FOREST FLASH March 2023
In Pacific Forest Trust’s e-newsletter, Forest Flash, we send you the most recent PFT news and updates on forests, clean water, climate, and wildlife. Subscribe here.
This month, there were two sightings of the rare wolverine along western Oregon’s Columbia River — the first in decades. While its name may recall images of a certain action movie character, the real wolverine is a member of the weasel family, with an estimated population of just a few hundred scattered across the entire Pacific Northwest. With drastic reductions in their population and range, wolverines overall are a candidate species for federal protection, with the California Wolverine protected under both federal and state Endangered Species Acts.
The sighting highlights just how important large landscape forest conservation is for species survival: Wolverines prefer high (often alpine), dense forests.

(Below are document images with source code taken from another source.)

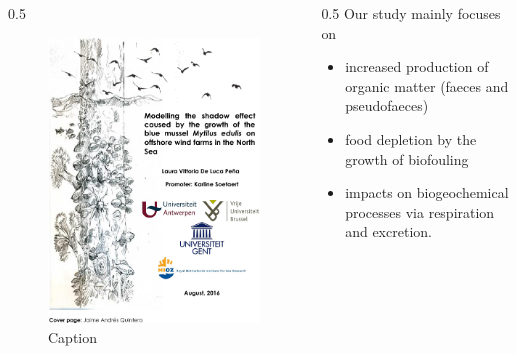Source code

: \documentclass[final,xcolor=dvipsnames]{beamer}
\begin{document}
\begin{frame}
\begin{exampleblock}{}
\begin{columns}
\begin{column}{0.5\framewidth}
\begin{figure}
    \centering
    \includegraphics{./Figs/Context.png}
    \caption{Caption}
    \label{fig:my_label}
\end{figure}
\end{column}
\begin{column}{0.5\framewidth}
Our study mainly focuses on 
\begin{itemize}
    \item increased production of organic matter (faeces and pseudofaeces)
    \item food depletion by the growth of biofouling %
    \item impacts on biogeochemical processes via respiration and excretion. 
\end{itemize}
\end{column}
\end{columns}
\end{exampleblock}
\end{frame}
\end{document}
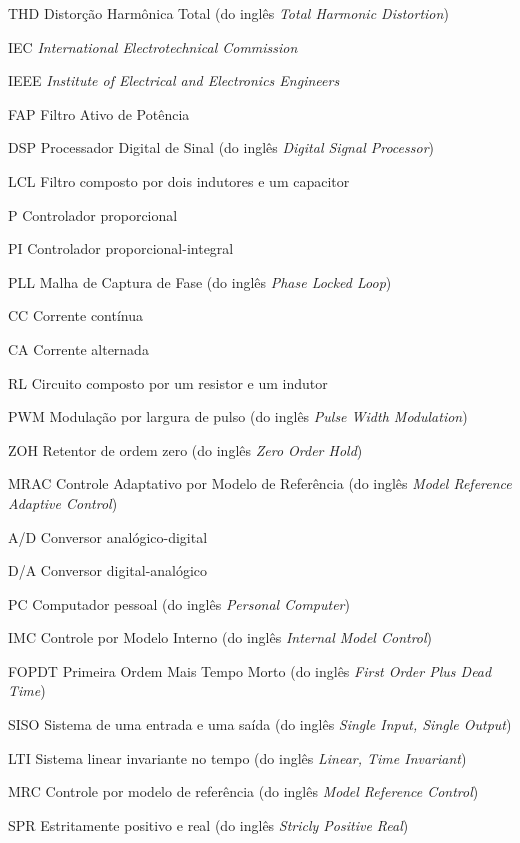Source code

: \documentclass[12pt,
              openright,
              twoside,
              a4paper,
              english,
              french,
              spanish,
              sumario=tradicional,
              brazil
              ]{abntex2}
\begin{document}
\begin{siglas}
 \item[THD]  Distorção Harmônica Total (do inglês \emph{Total Harmonic Distortion})
 \item[IEC]  \emph{International Electrotechnical Commission}
 \item[IEEE] \emph{Institute of Electrical and Electronics Engineers}
 \item[FAP]  Filtro Ativo de Potência
 \item[DSP]  Processador Digital de Sinal (do inglês \emph{Digital Signal Processor})
 \item[LCL]  Filtro composto por dois indutores e um capacitor
 \item[P]    Controlador proporcional
 \item[PI]   Controlador proporcional-integral
 \item[PLL]  Malha de Captura de Fase (do inglês \emph{Phase Locked Loop})
 \item[CC]   Corrente contínua
 \item[CA]   Corrente alternada
 \item[RL]   Circuito composto por um resistor e um indutor
 \item[PWM]  Modulação por largura de pulso (do inglês \emph{Pulse Width Modulation})
 \item[ZOH]  Retentor de ordem zero (do inglês \emph{Zero Order Hold})
 \item[MRAC] Controle Adaptativo por Modelo de Referência (do inglês \emph{Model Reference Adaptive Control})
 \item[A/D]  Conversor analógico-digital
 \item[D/A]  Conversor digital-analógico
 \item[PC]   Computador pessoal (do inglês \emph{Personal Computer})
 \item[IMC]  Controle por Modelo Interno (do inglês \emph{Internal Model Control})
 \item[FOPDT] Primeira Ordem Mais Tempo Morto (do inglês \emph{First Order Plus Dead Time})
 \item[SISO] Sistema de uma entrada e uma saída (do inglês \emph{Single Input, Single Output})
 \item[LTI]  Sistema linear invariante no tempo (do inglês \emph{Linear, Time Invariant})
 \item[MRC]  Controle por modelo de referência (do inglês \emph{Model Reference Control})
 \item[SPR]  Estritamente positivo e real (do inglês \emph{Stricly Positive Real})
\end{siglas}
\end{document}
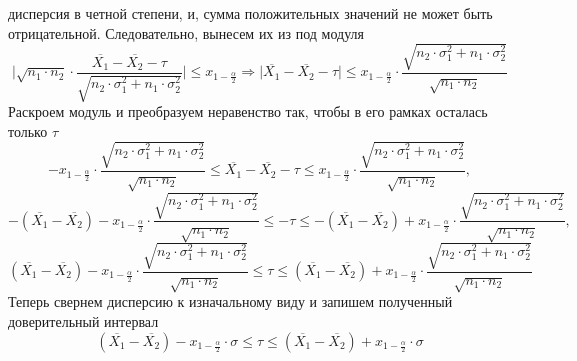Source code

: \documentclass[a4paper, 12pt]{article}
\begin{document}
    дисперсия в четной степени, и, сумма положительных значений не может быть отрицательной. Следовательно, вынесем их из под модуля
    $$\Bigg|\sqrt{n_1\cdot n_2}\cdot\dfrac{\overline{X_1}-\overline{X_2}-\tau}{\sqrt{n_2\cdot\sigma_1^2+n_1\cdot\sigma_2^2}}\Bigg|\leq x_{1-\frac{\alpha}{2}}\Rightarrow
    \Bigg|\overline{X_1}-\overline{X_2}-\tau\Bigg|\leq x_{1-\frac{\alpha}{2}}\cdot\dfrac{\sqrt{n_2\cdot\sigma_1^2+n_1\cdot\sigma_2^2}}{\sqrt{n_1\cdot n_2}}$$
    Раскроем модуль и преобразуем неравенство так, чтобы в его рамках осталась только $\tau$
    $$-x_{1-\frac{\alpha}{2}}\cdot\dfrac{\sqrt{n_2\cdot\sigma_1^2+n_1\cdot\sigma_2^2}}{\sqrt{n_1\cdot n_2}}\leq\overline{X_1}-\overline{X_2}-\tau\leq x_{1-\frac{\alpha}{2}}\cdot\dfrac{\sqrt{n_2\cdot\sigma_1^2+n_1\cdot\sigma_2^2}}{\sqrt{n_1\cdot n_2}},$$
    $$-\left(\overline{X_1}-\overline{X_2}\right)-x_{1-\frac{\alpha}{2}}\cdot\dfrac{\sqrt{n_2\cdot\sigma_1^2+n_1\cdot\sigma_2^2}}{\sqrt{n_1\cdot n_2}}\leq-\tau\leq -\left(\overline{X_1}-\overline{X_2}\right)+x_{1-\frac{\alpha}{2}}\cdot\dfrac{\sqrt{n_2\cdot\sigma_1^2+n_1\cdot\sigma_2^2}}{\sqrt{n_1\cdot n_2}},$$
    $$\left(\overline{X_1}-\overline{X_2}\right)-x_{1-\frac{\alpha}{2}}\cdot\dfrac{\sqrt{n_2\cdot\sigma_1^2+n_1\cdot\sigma_2^2}}{\sqrt{n_1\cdot n_2}}\leq\tau\leq \left(\overline{X_1}-\overline{X_2}\right)+x_{1-\frac{\alpha}{2}}\cdot\dfrac{\sqrt{n_2\cdot\sigma_1^2+n_1\cdot\sigma_2^2}}{\sqrt{n_1\cdot n_2}}$$
    Теперь свернем дисперсию к изначальному виду и запишем полученный доверительный интервал
    $$\left(\overline{X_1}-\overline{X_2}\right)-x_{1-\frac{\alpha}{2}}\cdot\sigma\leq\tau\leq \left(\overline{X_1}-\overline{X_2}\right)+x_{1-\frac{\alpha}{2}}\cdot\sigma$$
\end{document}
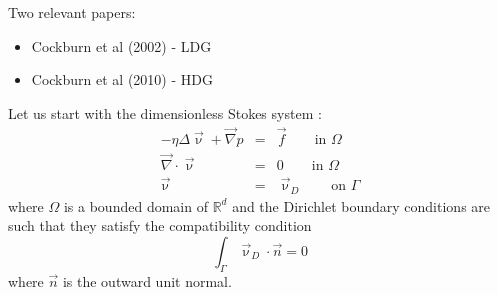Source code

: Two relevant papers: 
\begin{itemize}
\item Cockburn et al (2002) \cite{coks02} - LDG
\item Cockburn et al (2010) \cite{conp10} - HDG
\end{itemize}

Let us start with the dimensionless Stokes system \cite{coks02}:
\begin{eqnarray}
- \eta \Delta \vec\upnu + \vec\nabla p &=& \vec{f}  \qquad \textrm{in } \Omega\\
\vec\nabla\cdot\vec\upnu &=& 0 \qquad \textrm{in } \Omega\\
\vec{\upnu} &=& \vec{\upnu}_D \qquad \textrm{on } \Gamma
\end{eqnarray}
where $\Omega$ is a bounded domain of $\mathbb{R}^d$ and the Dirichlet boundary conditions are
such that they satisfy the compatibility condition
\[
\int_\Gamma \vec\upnu_D \cdot \vec{n} =0
\]
where $\vec{n}$ is the outward unit normal. 


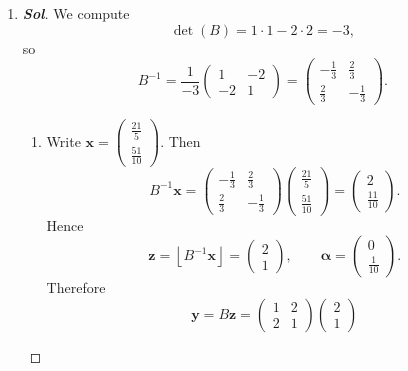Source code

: \begin{enumerate}
\begin{proof}[\normalfont\color{magenta}\bfseries Sol]
			\emph{Remark.} Because \(\mathcal P(B)\) is defined using \([0,1)^2\), it is a half-open parallelogram. Geometrically, however, these are the four corner points of its closure.
	\end{proof}
	\newpage
	\item\begin{proof}[\normalfont\color{magenta}\bfseries Sol]
	We compute
	\[
	\det(B)=1\cdot 1-2\cdot 2=-3,
	\]
	so
	\[
	B^{-1}
	=
	\frac1{-3}
	\begin{pmatrix}
			1&-2\\
			-2&1
		\end{pmatrix}
	=
	\begin{pmatrix}
			-\frac13&\frac23\\[4pt]
			\frac23&-\frac13
		\end{pmatrix}.
	\]
	\begin{enumerate}
		\item Write $
		\mathbf x=
		\begin{pmatrix}
			\frac{21}{5}\\[2pt]
			\frac{51}{10}
		\end{pmatrix}$.
		Then
		\[
		B^{-1}\mathbf x
		=
		\begin{pmatrix}
			-\frac13&\frac23\\[4pt]
			\frac23&-\frac13
		\end{pmatrix}
		\begin{pmatrix}
			\frac{21}{5}\\[2pt]
			\frac{51}{10}
		\end{pmatrix}
		=
		\begin{pmatrix}
			2\\[2pt]
			\frac{11}{10}
		\end{pmatrix}.
		\]
		Hence
		\[
		\mathbf z=\left\lfloor B^{-1}\mathbf x\right\rfloor
		=
		\begin{pmatrix}
			2\\
			1
		\end{pmatrix},
		\qquad
		\boldsymbol\alpha
		=
		\begin{pmatrix}
			0\\[2pt]
			\frac1{10}
		\end{pmatrix}.
		\]
		Therefore
		\[
		\mathbf y=B\mathbf z
		=
		\begin{pmatrix}
			1&2\\
			2&1
		\end{pmatrix}
		\begin{pmatrix}
			2\\
			1
		\end{pmatrix}
\]
\end{enumerate}
\end{proof}
\end{enumerate}
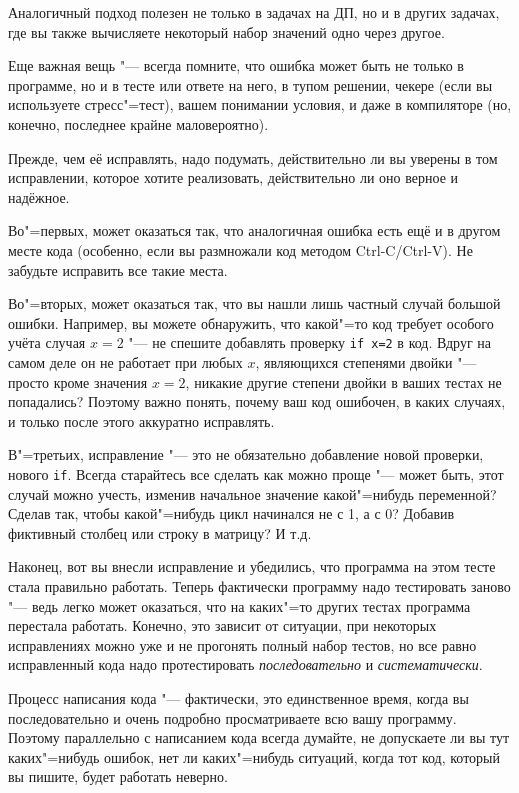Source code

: \documentclass[a4paper,10pt]{problems}
\begin{document}
Аналогичный подход полезен не только в задачах на ДП, но и в других задачах, где вы также вычисляете некоторый набор значений одно через другое.

Еще важная вещь "--- всегда помните, что ошибка может быть не только в программе, но и в тесте или ответе на него, в тупом решении,
чекере (если вы используете стресс"=тест), вашем понимании условия, и даже в компиляторе (но, конечно, последнее крайне маловероятно).

Прежде, чем её исправлять, надо подумать, действительно ли вы уверены в том исправлении, которое хотите реализовать, действительно ли оно верное и надёжное.

Во"=первых, может оказаться так, что аналогичная ошибка есть ещё и в другом месте кода (особенно, если вы размножали код методом Ctrl-C/Ctrl-V).
Не забудьте исправить все такие места.

Во"=вторых, может оказаться так, что вы нашли лишь частный случай большой ошибки. 
Например, вы можете обнаружить, что какой"=то код требует особого учёта случая $x=2$ "--- не спешите добавлять проверку \verb`if x=2` в код.
Вдруг на самом деле он не работает при любых $x$, являющихся степенями двойки "--- просто кроме значения $x=2$, никакие другие степени двойки
в ваших тестах не попадались? Поэтому важно понять, почему ваш код ошибочен, в каких случаях, и только после этого аккуратно исправлять.

В"=третьих, исправление "--- это не обязательно добавление новой проверки, нового \verb`if`. 
Всегда старайтесь все сделать как можно проще "--- может быть, этот случай можно учесть, изменив начальное значение какой"=нибудь переменной?
Сделав так, чтобы какой"=нибудь цикл начинался не с 1, а с 0? Добавив фиктивный столбец или строку в матрицу? И т.д.

Наконец, вот вы внесли исправление и убедились, что программа на этом тесте стала правильно работать.
Теперь фактически программу надо тестировать заново "--- ведь легко может оказаться, что на каких"=то других тестах программа перестала работать.
Конечно, это зависит от ситуации, при некоторых исправлениях можно уже и не прогонять полный набор тестов, но все равно исправленный кода надо
протестировать \textit{последовательно} и \textit{систематически}.


Процесс написания кода "--- фактически, это единственное время, когда вы последовательно и очень подробно просматриваете всю вашу программу.
Поэтому параллельно с написанием кода всегда думайте, не допускаете ли вы тут каких"=нибудь ошибок, нет ли каких"=нибудь ситуаций, 
когда тот код, который вы пишите, будет работать неверно.
\end{document}
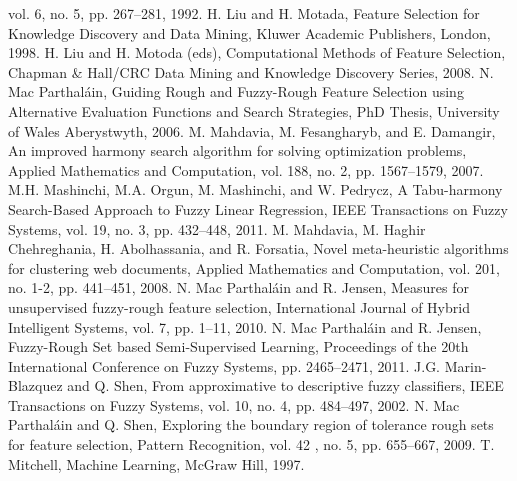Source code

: vol. 6, no. 5, pp. 267--281,
1992.
H. Liu and H. Motada,
Feature Selection for Knowledge Discovery and Data Mining,
Kluwer Academic Publishers, London,
1998.
H. Liu and H. Motoda (eds),
Computational Methods of Feature Selection,
Chapman \& Hall/CRC Data Mining and Knowledge Discovery Series,
2008.
N. Mac Parthal\'{a}in,
Guiding Rough and Fuzzy-Rough Feature Selection using Alternative Evaluation Functions and Search Strategies,
PhD Thesis, University of Wales Aberystwyth,
2006.
M. Mahdavia, M. Fesangharyb, and E. Damangir,
An improved harmony search algorithm for solving optimization problems,
Applied Mathematics and Computation,
vol. 188, no. 2, pp. 1567--1579,
2007.
M.H. Mashinchi, M.A. Orgun, M. Mashinchi, and W. Pedrycz,
A Tabu-harmony Search-Based Approach to Fuzzy Linear Regression,
IEEE Transactions on Fuzzy Systems,
vol. 19, no. 3, pp. 432--448,
2011.
M. Mahdavia, M. Haghir Chehreghania, H. Abolhassania, and R. Forsatia,
Novel meta-heuristic algorithms for clustering web documents,
Applied Mathematics and Computation,
vol. 201, no. 1-2, pp. 441--451,
2008.
N. Mac Parthal\'{a}in and R. Jensen,
Measures for unsupervised fuzzy-rough feature selection,
International Journal of Hybrid Intelligent Systems,
vol. 7, pp. 1--11,
2010.
N. Mac Parthal\'{a}in and R. Jensen,
Fuzzy-Rough Set based Semi-Supervised Learning,
Proceedings of the 20th International Conference on Fuzzy Systems,
pp. 2465--2471,
2011.
J.G. Marin-Blazquez and Q. Shen,
From approximative to descriptive fuzzy classifiers,
IEEE Transactions on Fuzzy Systems,
vol. 10, no. 4, pp. 484--497,
2002.
N. Mac Parthal\'{a}in and Q. Shen,
Exploring the boundary region of tolerance rough sets for feature selection,
Pattern Recognition,
vol. 42 , no. 5, pp. 655--667,
2009.
T. Mitchell,
Machine Learning,
McGraw Hill,
1997.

They can travel up to 30 miles a day and their home ranges can vary from 100-600 square miles! On top of that, a changing climate – which affects everything from water and food availability to wildfire severity – can impact their habitat needs. All of this necessitates not just isolated protected islands of habitat but also the availability of complete and linked conservation corridors.
PFT has worked with a number of private landowners to permanently conserve large portions of the Klamath-Cascade region that spans Oregon and California, including the vital Siskiyou Crest (which comprises part of the wolverine’s territory). Our easements on properties like Mountcrest and Butte Creek Meadows, as well as our recent purchase of the Mount Ashland Demonstration Forest, are all contributing to a more complete and connected habitat for hundreds of species.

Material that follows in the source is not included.